BEGIN Supplied entries

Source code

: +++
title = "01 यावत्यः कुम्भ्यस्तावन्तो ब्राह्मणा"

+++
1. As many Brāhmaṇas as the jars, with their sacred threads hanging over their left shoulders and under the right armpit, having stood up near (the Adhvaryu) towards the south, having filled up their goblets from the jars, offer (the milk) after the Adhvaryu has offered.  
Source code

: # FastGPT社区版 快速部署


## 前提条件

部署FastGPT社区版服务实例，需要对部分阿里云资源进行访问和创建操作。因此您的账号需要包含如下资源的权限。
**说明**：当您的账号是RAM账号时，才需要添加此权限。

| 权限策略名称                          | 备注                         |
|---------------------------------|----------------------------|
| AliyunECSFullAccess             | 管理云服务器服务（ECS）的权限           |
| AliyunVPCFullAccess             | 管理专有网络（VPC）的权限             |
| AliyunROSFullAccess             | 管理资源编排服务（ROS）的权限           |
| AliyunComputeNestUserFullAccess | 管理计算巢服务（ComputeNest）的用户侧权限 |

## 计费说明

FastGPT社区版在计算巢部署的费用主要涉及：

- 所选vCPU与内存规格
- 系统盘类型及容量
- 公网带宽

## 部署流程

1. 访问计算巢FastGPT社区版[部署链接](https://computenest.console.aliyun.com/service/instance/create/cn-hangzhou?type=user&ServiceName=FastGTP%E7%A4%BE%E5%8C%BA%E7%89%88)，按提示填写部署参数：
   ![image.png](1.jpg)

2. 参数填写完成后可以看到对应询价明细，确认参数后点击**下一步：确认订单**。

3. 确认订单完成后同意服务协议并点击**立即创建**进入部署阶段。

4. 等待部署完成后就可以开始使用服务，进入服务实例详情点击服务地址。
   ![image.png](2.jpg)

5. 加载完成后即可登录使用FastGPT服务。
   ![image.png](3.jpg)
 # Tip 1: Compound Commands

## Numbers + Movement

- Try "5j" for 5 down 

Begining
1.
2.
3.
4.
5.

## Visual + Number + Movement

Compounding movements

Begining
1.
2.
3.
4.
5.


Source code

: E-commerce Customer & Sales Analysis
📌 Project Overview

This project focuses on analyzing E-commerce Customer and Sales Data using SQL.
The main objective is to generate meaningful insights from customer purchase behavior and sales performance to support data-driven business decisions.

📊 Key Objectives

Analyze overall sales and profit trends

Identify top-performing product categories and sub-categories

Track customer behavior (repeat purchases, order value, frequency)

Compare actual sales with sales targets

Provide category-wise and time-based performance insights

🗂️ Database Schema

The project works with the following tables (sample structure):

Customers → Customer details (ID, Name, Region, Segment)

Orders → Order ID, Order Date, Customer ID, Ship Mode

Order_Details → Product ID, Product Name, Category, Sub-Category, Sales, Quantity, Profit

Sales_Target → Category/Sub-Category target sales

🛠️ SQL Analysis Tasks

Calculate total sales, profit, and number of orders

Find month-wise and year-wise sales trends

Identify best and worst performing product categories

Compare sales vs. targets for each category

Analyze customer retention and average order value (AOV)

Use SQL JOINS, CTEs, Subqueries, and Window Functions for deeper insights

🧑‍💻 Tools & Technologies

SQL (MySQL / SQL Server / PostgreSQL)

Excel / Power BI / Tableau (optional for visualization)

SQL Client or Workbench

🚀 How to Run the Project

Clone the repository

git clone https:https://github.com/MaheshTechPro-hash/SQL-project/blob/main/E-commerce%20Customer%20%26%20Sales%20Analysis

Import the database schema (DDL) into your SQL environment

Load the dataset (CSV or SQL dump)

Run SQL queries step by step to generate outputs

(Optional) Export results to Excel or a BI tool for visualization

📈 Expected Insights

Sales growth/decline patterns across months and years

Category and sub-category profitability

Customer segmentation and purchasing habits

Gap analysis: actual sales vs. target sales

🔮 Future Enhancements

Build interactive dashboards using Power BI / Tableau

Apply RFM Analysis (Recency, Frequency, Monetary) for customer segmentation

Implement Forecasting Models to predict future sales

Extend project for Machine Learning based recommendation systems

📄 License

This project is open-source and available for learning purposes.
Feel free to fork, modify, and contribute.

END Supplied entries
BEGIN Supplied entries

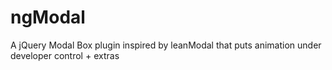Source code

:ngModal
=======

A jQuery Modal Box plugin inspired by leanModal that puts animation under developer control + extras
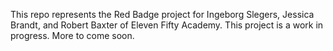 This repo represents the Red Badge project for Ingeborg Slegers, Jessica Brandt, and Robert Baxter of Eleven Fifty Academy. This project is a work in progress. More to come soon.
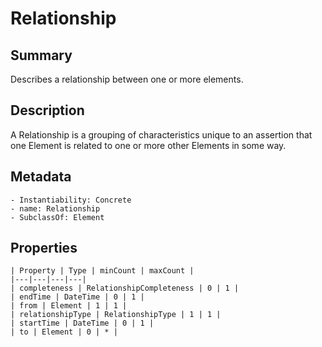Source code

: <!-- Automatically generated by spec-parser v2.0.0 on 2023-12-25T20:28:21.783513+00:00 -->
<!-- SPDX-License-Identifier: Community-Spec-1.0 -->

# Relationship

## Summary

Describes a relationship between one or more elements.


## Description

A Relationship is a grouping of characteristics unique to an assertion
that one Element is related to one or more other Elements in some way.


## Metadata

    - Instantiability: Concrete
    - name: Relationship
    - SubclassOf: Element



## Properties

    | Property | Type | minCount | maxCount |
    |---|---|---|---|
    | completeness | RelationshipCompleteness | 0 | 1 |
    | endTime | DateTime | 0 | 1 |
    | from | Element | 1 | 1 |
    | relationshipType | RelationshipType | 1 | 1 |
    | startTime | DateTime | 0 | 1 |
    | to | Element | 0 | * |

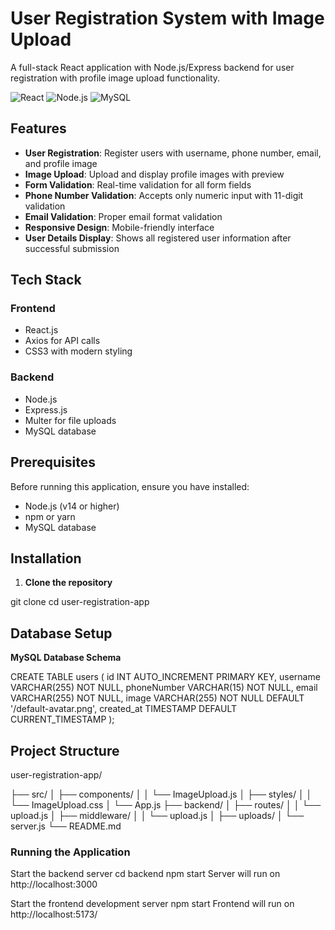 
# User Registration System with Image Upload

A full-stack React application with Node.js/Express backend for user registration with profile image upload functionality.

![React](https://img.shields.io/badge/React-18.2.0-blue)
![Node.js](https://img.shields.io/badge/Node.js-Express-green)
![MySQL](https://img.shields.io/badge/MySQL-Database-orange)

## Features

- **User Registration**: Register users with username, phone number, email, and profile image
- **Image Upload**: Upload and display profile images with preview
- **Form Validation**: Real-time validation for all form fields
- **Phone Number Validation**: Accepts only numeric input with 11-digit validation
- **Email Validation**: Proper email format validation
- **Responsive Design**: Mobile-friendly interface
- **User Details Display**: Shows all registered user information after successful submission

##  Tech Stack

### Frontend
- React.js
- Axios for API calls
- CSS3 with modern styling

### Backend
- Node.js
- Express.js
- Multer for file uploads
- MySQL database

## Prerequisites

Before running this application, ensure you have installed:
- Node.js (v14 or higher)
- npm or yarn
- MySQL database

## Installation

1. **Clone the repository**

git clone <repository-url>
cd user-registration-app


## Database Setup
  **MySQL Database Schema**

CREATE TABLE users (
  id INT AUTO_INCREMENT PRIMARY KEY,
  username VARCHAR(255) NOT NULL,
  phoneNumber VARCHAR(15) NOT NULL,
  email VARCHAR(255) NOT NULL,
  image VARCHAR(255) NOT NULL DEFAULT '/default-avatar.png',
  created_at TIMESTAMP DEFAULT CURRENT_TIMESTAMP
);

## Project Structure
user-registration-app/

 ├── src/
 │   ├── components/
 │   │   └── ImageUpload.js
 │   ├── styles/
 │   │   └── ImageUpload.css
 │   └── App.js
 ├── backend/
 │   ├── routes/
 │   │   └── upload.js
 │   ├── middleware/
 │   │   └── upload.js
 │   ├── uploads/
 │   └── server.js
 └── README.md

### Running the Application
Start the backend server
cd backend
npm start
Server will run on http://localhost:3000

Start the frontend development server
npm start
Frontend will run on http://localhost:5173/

END Supplied entries
BEGIN Supplied entries

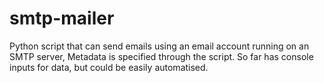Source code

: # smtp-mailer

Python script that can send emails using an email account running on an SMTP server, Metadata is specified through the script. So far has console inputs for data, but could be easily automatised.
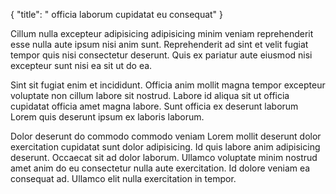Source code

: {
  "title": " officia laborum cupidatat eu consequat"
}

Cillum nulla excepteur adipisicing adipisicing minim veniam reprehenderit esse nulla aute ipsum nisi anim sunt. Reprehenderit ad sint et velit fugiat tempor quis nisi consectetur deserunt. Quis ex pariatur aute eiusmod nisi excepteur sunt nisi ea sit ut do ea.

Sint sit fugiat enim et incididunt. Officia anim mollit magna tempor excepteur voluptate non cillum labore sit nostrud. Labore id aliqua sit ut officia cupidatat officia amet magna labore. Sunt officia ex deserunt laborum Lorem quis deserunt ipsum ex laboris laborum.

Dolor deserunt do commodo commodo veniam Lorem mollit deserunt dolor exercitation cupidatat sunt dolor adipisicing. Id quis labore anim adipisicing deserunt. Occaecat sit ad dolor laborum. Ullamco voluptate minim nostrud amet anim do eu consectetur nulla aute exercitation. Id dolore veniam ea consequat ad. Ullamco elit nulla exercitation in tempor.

END Supplied entries

What the task asks: In the data above, which lines include "under"? Return those lines.

Written answer:
1. As many Brāhmaṇas as the jars, with their sacred threads hanging over their left shoulders and under the right armpit, having stood up near (the Adhvaryu) towards the south, having filled up their goblets from the jars, offer (the milk) after the Adhvaryu has offered.  
A jQuery Modal Box plugin inspired by leanModal that puts animation under developer control + extras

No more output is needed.